====== RECORDS TO PROCESS

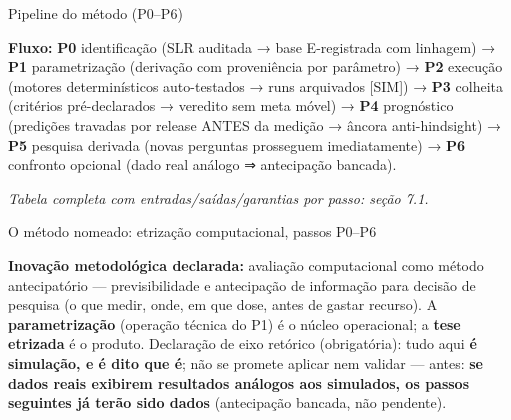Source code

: \documentclass[12pt,a4paper,oneside]{report}
\begin{document}
Pipeline do método (P0--P6)

\textbf{Fluxo:} \textbf{P0} identificação (SLR auditada → base
E-registrada com linhagem) → \textbf{P1} parametrização (derivação com
proveniência por parâmetro) → \textbf{P2} execução (motores
determinísticos auto-testados → runs arquivados {[}SIM{]}) → \textbf{P3}
colheita (critérios pré-declarados → veredito sem meta móvel) →
\textbf{P4} prognóstico (predições travadas por release ANTES da medição
→ âncora anti-hindsight) → \textbf{P5} pesquisa derivada (novas
perguntas prosseguem imediatamente) → \textbf{P6} confronto opcional
(dado real análogo ⇒ antecipação bancada).

\emph{Tabela completa com entradas/saídas/garantias por passo: seção
7.1.}

O método nomeado: etrização computacional, passos P0--P6

\textbf{Inovação metodológica declarada:} avaliação computacional como
método antecipatório --- previsibilidade e antecipação de informação
para decisão de pesquisa (o que medir, onde, em que dose, antes de
gastar recurso). A \textbf{parametrização} (operação técnica do P1) é o
núcleo operacional; a \textbf{tese etrizada} é o produto. Declaração de
eixo retórico (obrigatória): tudo aqui \textbf{é simulação, e é dito que
é}; não se promete aplicar nem validar --- antes: \textbf{se dados reais
exibirem resultados análogos aos simulados, os passos seguintes já terão
sido dados} (antecipação bancada, não pendente).
\end{document}
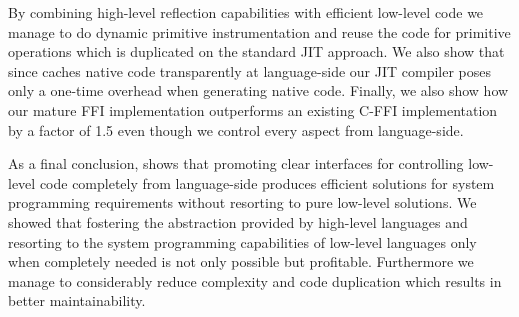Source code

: By combining high-level reflection capabilities with efficient low-level code we manage to do dynamic primitive instrumentation and reuse the code for primitive operations which is duplicated on the standard JIT approach.
We also show that since \B caches native code transparently at language-side our JIT compiler poses only a one-time overhead when generating native code. 
Finally, we also show how our mature FFI implementation outperforms an existing C-FFI implementation by a factor of 1.5 even though we control every aspect from language-side.


As a final conclusion, \B shows that promoting clear interfaces for controlling low-level code completely from language-side produces efficient solutions for system programming requirements without resorting to pure low-level solutions.
We showed that fostering the abstraction provided by high-level languages and resorting to the system programming capabilities of low-level languages only when completely needed is not only possible but profitable.
Furthermore we manage to considerably reduce complexity and code duplication which results in better maintainability.



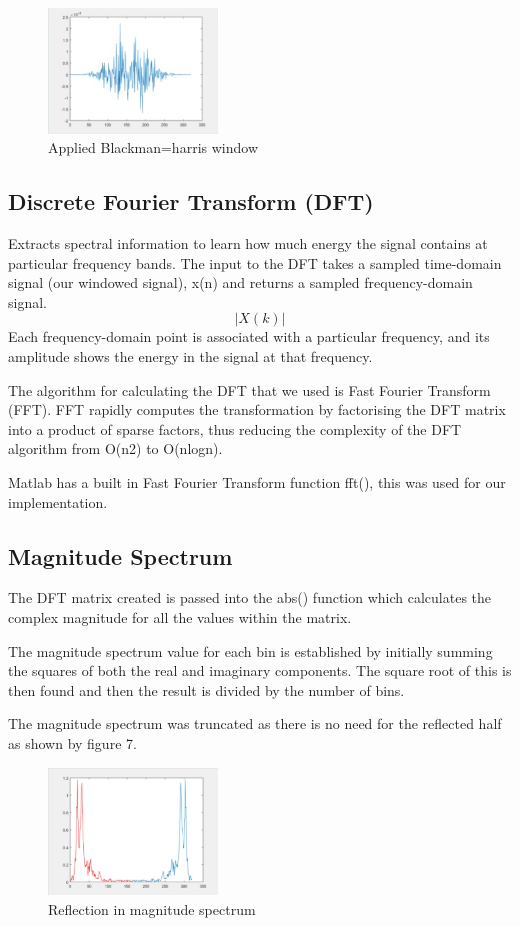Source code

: \documentclass[	DIV=calc,%
							paper=a4,%
							fontsize=9.8pt,%
							twocolumn]{scrartcl}	 					%
\begin{document}
\begin{figure}[ht]
	\centering
	\includegraphics[width=0.4\textwidth]{blackman}
	\captionsetup{justification=centering}
	\caption{Applied Blackman=harris window}
\end{figure}
\subsection{Discrete Fourier Transform (DFT)}
Extracts spectral information to learn how much energy the signal contains at particular frequency bands.
The input to the DFT takes a sampled time-domain signal (our windowed signal), x(n) and returns a sampled frequency-domain signal. \[|X(k)|\]Each frequency-domain point is associated with a particular frequency, and its amplitude shows the energy in the signal at that frequency.

The algorithm for calculating the DFT that we used is Fast Fourier Transform (FFT). FFT rapidly computes the transformation by factorising the DFT matrix into  a product of sparse factors, thus reducing the complexity of the DFT algorithm from O(n2) to O(nlogn).   

Matlab has a built in Fast Fourier Transform function fft(), this was used for our implementation. 

\subsection{Magnitude Spectrum}
The DFT matrix created is passed into the abs() function which calculates the complex magnitude for all the values within the matrix.

The magnitude spectrum value for each bin is established by initially summing the squares of both the real and imaginary components. The square root of this is then found and then the result is divided by the number of bins.

The magnitude spectrum was truncated as there is no need for the reflected half as shown by figure 7.
\begin{figure}[ht]
	\centering
	\includegraphics[width=0.4\textwidth]{mag}
	\captionsetup{justification=centering}
	\caption{Reflection in magnitude spectrum}
\end{figure}
\end{document}
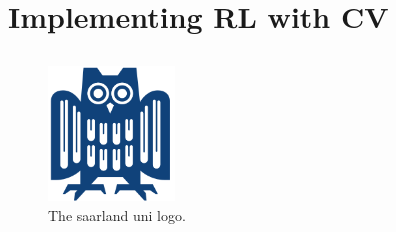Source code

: \section{Implementing RL with CV}

\subsection{}

\begin{figure}[H]
\centering
\includegraphics[width=0.3\textwidth]{eule.png}
\caption{The saarland uni logo.}
\label{fig:logo}
\end{figure}
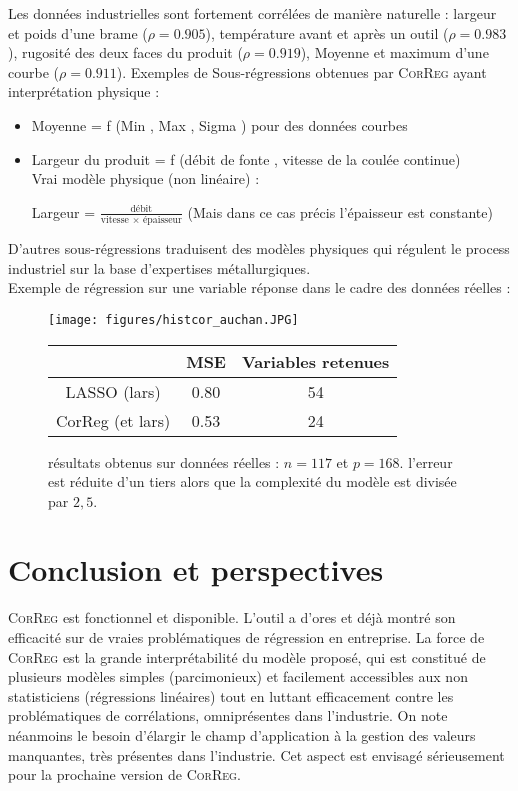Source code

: \documentclass[12pt]{article}
\begin{document}
Les données industrielles sont fortement corrélées de manière naturelle : largeur et poids d'une brame ($\rho=0.905$), température avant et après un outil ($\rho=0.983$), rugosité des deux faces du produit ($\rho=0.919$), Moyenne et maximum d'une courbe ($\rho=0.911$).
Exemples de Sous-régressions obtenues par \textsc{CorReg} ayant interprétation physique :
\begin{itemize}
	\item Moyenne = f (Min , Max , Sigma ) pour des données courbes
	\item Largeur du produit = f (débit de fonte , vitesse de la coulée continue)	\\
Vrai modèle physique (non linéaire) :

	 Largeur = $\frac{\textrm{débit}}{\textrm{vitesse } \times \textrm{ épaisseur}}$ (Mais dans ce cas précis l'épaisseur est constante)
			\end{itemize}
			
			D'autres sous-régressions traduisent des modèles physiques qui régulent le process industriel sur la base d'expertises métallurgiques.
\\

Exemple de régression sur une variable réponse dans le cadre des données réelles :
\begin{figure}[!h]
	\begin{minipage}[c]{.40\linewidth}
			\texttt{[image: figures/histcor\_auchan.JPG]} 
	\end{minipage} \hfill
   \begin{minipage}[c]{.52\linewidth}
		\begin{tabular}{|c|c|c|}
		\hline 
		  & MSE  & Variables retenues  \\ 
		\hline
		LASSO (lars) & 0.80 & 54 \\ 
		\hline 
		CorReg (et lars) & 0.53 & 24  \\ 
		\hline 
		\end{tabular} 
   \end{minipage}
   \caption{résultats obtenus sur données réelles : $n=117$ et $p=168$. l'erreur est réduite d'un tiers alors que la complexité du modèle est divisée par $2,5$.   }
\end{figure}   
	

\section{Conclusion et perspectives}
	\textsc{CorReg} est fonctionnel et disponible. L'outil a d'ores et déjà montré son efficacité sur de vraies problématiques de régression en entreprise.
	La force de \textsc{CorReg} est la grande interprétabilité du modèle proposé, qui est constitué de plusieurs modèles simples (parcimonieux) et facilement accessibles aux non statisticiens (régressions linéaires) tout en luttant efficacement contre les problématiques de corrélations, omniprésentes dans l'industrie.
	On note néanmoins le besoin d'élargir le champ d'application à la gestion des valeurs manquantes, très présentes dans l'industrie. Cet aspect est envisagé sérieusement pour la prochaine version de \textsc{CorReg}.
	
\end{document}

============

Of the records above, copy each line that includes "from".

Finally, we also show how our mature FFI implementation outperforms an existing C-FFI implementation by a factor of 1.5 even though we control every aspect from language-side.
As a final conclusion, \B shows that promoting clear interfaces for controlling low-level code completely from language-side produces efficient solutions for system programming requirements without resorting to pure low-level solutions.
The algorithm for calculating the DFT that we used is Fast Fourier Transform (FFT). FFT rapidly computes the transformation by factorising the DFT matrix into  a product of sparse factors, thus reducing the complexity of the DFT algorithm from O(n2) to O(nlogn).   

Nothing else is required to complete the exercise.